Scan the records for the string "work"; copy each line where it occurs.

+ + + +

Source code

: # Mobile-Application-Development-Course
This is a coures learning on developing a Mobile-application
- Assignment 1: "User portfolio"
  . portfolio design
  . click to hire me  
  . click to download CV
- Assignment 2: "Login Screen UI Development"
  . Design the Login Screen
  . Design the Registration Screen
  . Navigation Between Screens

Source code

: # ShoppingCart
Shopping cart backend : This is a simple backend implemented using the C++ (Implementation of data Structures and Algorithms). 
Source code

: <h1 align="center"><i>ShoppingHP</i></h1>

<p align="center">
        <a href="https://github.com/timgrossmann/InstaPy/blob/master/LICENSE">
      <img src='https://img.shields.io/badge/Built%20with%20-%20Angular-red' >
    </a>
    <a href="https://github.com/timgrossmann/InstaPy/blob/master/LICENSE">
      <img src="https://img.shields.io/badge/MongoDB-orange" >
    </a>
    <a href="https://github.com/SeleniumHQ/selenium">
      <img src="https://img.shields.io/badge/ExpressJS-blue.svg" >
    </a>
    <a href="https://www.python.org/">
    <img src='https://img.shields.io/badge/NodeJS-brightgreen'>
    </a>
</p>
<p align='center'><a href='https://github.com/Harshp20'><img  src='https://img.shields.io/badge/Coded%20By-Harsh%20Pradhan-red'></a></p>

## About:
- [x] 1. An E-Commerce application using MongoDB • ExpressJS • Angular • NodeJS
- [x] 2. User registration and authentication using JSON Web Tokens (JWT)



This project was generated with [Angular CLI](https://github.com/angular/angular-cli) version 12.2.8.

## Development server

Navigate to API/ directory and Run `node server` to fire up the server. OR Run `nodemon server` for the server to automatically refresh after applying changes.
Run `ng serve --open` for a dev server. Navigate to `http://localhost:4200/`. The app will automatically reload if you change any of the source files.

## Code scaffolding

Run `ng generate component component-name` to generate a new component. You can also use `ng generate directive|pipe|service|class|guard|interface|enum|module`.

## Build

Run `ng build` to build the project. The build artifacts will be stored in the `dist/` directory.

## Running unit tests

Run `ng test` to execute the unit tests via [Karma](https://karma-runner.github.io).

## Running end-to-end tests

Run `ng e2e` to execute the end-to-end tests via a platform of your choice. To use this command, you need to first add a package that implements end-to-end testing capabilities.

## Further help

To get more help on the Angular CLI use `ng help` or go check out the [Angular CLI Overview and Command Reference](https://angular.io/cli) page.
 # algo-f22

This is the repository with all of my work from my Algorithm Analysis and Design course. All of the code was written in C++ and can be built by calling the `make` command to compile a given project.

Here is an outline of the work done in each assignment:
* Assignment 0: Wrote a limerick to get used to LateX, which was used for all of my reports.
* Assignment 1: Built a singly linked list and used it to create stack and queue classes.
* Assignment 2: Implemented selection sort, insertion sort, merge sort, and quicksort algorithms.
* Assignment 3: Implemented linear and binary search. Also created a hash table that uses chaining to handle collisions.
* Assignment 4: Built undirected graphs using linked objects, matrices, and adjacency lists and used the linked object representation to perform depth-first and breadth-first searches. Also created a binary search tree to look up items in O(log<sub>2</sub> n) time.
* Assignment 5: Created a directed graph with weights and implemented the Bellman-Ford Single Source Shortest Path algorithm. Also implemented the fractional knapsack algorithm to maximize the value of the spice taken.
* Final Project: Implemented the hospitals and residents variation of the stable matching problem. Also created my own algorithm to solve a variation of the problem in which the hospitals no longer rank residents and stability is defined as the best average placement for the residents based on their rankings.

+ + + +

# Response to the exercise
This is the repository with all of my work from my Algorithm Analysis and Design course. All of the code was written in C++ and can be built by calling the `make` command to compile a given project.
Here is an outline of the work done in each assignment:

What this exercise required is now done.